-- Work instruction --
What lines of the data below hold the string "shields"? Copy each one out.

* * * * * * *

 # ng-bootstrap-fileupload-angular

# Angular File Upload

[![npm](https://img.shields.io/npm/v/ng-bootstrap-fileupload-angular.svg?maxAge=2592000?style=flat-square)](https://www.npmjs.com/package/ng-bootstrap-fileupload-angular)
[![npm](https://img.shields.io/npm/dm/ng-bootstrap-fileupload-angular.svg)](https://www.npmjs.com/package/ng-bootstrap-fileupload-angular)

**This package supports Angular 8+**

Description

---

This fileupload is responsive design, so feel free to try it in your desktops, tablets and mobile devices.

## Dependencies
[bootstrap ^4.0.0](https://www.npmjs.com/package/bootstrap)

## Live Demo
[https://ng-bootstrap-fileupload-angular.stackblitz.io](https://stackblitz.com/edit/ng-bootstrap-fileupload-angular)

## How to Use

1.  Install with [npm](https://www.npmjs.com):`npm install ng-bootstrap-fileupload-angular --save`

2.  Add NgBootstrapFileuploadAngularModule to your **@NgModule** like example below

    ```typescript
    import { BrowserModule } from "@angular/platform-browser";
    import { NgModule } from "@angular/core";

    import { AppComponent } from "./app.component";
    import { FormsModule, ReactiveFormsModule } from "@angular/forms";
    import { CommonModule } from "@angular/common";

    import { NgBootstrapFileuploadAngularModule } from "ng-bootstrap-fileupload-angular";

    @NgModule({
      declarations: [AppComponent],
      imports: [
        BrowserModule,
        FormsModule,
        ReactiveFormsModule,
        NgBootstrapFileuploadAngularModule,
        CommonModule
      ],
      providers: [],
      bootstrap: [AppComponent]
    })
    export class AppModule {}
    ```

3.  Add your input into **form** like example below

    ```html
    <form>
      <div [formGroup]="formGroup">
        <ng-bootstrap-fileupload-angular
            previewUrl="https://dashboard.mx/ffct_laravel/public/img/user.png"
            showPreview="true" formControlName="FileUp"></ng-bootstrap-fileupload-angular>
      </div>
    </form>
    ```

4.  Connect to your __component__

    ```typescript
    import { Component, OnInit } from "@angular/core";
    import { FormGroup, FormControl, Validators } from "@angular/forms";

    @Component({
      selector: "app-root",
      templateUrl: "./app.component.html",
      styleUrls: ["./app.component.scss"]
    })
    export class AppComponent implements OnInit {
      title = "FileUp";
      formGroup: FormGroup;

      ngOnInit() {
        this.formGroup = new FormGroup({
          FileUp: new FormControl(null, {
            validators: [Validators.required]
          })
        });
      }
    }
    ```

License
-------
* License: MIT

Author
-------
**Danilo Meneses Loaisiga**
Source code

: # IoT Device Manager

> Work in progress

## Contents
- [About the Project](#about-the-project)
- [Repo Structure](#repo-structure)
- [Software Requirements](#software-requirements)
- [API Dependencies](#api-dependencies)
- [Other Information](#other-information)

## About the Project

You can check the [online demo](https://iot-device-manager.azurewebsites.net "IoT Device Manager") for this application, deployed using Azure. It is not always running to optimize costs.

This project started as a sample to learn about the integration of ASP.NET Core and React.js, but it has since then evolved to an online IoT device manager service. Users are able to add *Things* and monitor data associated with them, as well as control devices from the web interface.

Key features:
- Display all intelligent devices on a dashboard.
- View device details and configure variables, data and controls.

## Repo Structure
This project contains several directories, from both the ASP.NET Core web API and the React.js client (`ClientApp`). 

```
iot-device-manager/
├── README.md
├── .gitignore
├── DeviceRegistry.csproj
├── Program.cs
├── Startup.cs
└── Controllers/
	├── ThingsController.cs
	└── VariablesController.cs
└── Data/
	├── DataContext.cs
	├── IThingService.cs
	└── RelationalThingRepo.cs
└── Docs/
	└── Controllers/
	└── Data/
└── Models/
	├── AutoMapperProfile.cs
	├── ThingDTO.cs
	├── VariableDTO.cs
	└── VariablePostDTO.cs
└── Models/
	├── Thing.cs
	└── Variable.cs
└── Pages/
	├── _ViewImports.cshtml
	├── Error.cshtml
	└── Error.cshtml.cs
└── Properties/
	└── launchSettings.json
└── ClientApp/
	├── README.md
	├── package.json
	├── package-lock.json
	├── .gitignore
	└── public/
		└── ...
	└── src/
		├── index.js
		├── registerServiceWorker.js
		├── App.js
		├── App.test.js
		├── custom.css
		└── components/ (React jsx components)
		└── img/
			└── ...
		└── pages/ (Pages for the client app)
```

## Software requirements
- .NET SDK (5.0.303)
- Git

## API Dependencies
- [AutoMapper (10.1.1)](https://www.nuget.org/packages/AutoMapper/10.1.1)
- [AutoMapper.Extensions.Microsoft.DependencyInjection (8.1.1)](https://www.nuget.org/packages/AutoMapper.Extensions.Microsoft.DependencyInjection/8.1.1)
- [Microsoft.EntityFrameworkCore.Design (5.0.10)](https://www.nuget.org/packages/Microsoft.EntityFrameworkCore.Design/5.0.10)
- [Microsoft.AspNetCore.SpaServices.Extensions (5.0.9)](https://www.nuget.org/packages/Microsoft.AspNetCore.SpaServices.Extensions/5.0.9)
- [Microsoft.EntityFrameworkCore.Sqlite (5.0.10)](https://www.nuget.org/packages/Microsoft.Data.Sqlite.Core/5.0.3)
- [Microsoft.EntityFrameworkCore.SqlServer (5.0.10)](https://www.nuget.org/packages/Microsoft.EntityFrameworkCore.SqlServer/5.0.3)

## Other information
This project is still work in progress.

* * * * * * *

-- Solution --
[![npm](https://img.shields.io/npm/v/ng-bootstrap-fileupload-angular.svg?maxAge=2592000?style=flat-square)](https://www.npmjs.com/package/ng-bootstrap-fileupload-angular)
[![npm](https://img.shields.io/npm/dm/ng-bootstrap-fileupload-angular.svg)](https://www.npmjs.com/package/ng-bootstrap-fileupload-angular)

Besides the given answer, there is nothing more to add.